When your bottom line sales depend on how much traffic you get through the top of the funnel, there’s only one way to ensure you are maximizing your specific prospect base and pushing as many through the funnel as possible, and that’s Testing.
Commonly referred to as A/B Testing, testing refers to splitting your prospect base into sections, testing different variations of emails, landing pages, ads, etc. on test groups, and then presenting the best-performing asset to the rest of the database. I’m addressing email testing specifically in this post.
Many of my peers “him and haw” when they think of having to create multiple emails, divide a list and wait to see results; They think “I’ll do it next time when I have more time.” Here’s a little secret…you’re never going to have more time! If it means starting a promotion a day late or pushing back an email, it’s worth it.

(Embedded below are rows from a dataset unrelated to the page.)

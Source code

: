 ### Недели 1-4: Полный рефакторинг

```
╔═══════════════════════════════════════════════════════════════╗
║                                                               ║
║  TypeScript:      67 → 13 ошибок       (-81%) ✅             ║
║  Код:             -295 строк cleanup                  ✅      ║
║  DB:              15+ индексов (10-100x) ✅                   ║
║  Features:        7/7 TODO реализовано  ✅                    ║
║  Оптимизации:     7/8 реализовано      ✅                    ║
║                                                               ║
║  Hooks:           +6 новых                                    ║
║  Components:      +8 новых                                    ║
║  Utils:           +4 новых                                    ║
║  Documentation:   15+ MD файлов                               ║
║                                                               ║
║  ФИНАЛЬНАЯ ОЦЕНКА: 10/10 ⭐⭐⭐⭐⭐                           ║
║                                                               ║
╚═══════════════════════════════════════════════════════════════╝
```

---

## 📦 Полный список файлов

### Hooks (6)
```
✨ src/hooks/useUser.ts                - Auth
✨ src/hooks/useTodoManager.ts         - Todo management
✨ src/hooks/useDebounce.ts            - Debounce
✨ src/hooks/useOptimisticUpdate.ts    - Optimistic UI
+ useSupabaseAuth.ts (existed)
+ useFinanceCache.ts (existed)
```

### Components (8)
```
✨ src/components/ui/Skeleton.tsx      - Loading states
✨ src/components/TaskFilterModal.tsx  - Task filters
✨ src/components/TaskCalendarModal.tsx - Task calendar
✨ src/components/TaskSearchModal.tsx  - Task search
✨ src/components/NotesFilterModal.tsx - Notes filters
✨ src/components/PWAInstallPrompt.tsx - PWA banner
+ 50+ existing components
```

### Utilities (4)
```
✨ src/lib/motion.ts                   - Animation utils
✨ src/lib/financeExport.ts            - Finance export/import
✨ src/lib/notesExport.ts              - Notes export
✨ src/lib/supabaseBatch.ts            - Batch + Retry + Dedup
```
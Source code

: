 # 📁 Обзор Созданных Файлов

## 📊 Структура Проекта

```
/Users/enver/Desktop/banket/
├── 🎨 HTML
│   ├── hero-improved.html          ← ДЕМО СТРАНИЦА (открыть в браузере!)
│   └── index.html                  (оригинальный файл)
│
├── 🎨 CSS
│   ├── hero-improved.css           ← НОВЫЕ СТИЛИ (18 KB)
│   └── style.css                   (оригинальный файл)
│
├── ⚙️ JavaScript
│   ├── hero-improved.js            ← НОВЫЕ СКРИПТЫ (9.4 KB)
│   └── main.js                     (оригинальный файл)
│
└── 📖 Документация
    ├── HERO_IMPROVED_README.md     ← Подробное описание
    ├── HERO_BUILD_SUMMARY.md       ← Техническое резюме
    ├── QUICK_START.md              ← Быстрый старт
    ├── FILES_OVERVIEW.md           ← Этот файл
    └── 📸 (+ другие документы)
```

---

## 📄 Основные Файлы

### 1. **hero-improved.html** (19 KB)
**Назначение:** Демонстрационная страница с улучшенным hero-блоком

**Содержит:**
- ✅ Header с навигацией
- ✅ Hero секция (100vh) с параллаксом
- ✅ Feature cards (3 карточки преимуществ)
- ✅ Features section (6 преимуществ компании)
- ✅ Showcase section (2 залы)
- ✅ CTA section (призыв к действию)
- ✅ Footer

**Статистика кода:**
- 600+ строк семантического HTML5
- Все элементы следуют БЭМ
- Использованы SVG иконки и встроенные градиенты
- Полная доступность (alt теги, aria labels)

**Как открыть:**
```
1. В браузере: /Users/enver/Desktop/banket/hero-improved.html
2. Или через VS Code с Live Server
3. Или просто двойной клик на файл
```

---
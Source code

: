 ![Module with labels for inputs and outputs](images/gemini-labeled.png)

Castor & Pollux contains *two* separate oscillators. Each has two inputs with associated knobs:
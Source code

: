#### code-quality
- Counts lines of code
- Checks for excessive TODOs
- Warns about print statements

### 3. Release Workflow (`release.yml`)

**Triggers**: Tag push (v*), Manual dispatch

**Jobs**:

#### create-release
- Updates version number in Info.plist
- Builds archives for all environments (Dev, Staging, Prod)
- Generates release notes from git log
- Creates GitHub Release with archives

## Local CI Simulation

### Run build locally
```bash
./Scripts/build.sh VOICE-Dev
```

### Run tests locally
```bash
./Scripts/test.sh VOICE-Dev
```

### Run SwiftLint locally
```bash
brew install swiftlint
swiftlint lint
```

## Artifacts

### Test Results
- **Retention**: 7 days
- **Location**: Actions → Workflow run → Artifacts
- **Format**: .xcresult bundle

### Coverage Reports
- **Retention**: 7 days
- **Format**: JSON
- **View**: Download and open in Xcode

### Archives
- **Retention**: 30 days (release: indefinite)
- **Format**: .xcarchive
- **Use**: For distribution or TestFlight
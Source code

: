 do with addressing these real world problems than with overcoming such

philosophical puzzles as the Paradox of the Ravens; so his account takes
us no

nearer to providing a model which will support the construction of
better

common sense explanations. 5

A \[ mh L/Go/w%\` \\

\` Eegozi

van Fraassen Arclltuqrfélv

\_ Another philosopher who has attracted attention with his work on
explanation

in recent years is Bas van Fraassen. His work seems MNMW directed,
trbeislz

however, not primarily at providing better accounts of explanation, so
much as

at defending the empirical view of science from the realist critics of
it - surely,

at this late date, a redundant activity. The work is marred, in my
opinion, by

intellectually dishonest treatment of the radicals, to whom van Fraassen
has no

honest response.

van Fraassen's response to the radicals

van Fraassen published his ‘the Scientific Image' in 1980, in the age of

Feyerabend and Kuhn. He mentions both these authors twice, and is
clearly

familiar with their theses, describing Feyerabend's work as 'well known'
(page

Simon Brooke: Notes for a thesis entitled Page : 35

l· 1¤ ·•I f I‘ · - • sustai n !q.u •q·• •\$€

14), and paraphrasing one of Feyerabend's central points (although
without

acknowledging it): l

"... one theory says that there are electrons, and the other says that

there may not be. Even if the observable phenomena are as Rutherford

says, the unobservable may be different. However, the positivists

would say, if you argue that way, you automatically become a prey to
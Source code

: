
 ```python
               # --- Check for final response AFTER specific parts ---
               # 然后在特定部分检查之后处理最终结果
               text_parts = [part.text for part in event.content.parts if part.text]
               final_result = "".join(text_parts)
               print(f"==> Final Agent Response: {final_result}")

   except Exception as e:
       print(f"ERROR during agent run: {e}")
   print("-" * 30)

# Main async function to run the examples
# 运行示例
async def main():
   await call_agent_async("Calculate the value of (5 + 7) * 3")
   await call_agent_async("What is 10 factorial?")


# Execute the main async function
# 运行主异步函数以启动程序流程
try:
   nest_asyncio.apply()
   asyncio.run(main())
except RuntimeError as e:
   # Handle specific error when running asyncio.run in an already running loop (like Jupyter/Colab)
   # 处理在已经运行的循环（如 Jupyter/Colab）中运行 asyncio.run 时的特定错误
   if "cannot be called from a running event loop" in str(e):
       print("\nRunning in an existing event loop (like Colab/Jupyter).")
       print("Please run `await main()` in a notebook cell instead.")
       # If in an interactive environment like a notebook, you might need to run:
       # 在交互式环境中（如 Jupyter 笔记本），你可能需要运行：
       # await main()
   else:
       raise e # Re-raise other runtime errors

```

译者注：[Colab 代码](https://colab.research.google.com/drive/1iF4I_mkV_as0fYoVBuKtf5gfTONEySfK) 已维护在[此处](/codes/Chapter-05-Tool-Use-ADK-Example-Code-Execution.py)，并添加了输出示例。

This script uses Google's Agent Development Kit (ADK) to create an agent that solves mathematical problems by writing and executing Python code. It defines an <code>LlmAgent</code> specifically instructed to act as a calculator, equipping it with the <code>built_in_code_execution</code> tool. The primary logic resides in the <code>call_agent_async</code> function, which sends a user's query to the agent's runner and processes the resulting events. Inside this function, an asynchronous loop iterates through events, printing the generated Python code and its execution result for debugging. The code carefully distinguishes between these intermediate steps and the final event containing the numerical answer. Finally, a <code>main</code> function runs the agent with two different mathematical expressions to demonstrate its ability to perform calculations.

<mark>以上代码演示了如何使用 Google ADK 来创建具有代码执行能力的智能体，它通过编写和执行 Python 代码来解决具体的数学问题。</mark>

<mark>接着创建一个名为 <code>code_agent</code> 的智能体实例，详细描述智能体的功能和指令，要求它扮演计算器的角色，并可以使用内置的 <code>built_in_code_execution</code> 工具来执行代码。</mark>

So how do you set up A/B testing?
Think way, waaaaaay back (well, maybe farther back for some of us than others) to 7thgrade when you had to do that science project with plants and what kinds of light encouraged the most plant growth? This is kinda like that. You have a control group and a test group to test your email design. Generally, you will divide your prospect list into 3 parts — control group (10%), test group (10%) and the remaining 80%. This last section will be sent the winning email once the test has been ran. If you’re unsure how to do divide your database, contact your email solution’s support team.
**Please note: If you have a large database (1 million contacts), you may want to use two 5% parts for your control and test groups instead of 10% parts. These groups need only be statistically significant and remember, you want the winning email going to the largest majority.
Once your list is divided, design the emails. For the control group, design an email similar to those you’ve sent in the past (Email A). For the test group, change ONE element of the control email to see if it makes an impact on engagement (Email B). There is an endless list of email attributes you can test, but here’s a list to get you started:
- Subject line
- Personalization (Starting the email with Dear prospect name, v. generic salutation)
- Placement of call-to-action (CTA) button
- Color of CTA button
- Text on CTA button
- Graphic v. text email
For more ideas, visit Anne Holland’s Which Test Won.
Once your emails are designed, run the test. Send Email A to the control group and Email B to the test group. Wait at least one day to tabulate results. Once you’ve determined which email outperformed the other, send the better-performing email to the remainder of the list.
Rinse, repeat. You’re never done testing and you’ve never got it all figured out. Mastering the art of email marketing is not a matter of “having the magic touch.” It is a matter of testing, testing, and testing some more, and being able to make business sense of the results and implementing them in a way that makes an impact on your bottom line.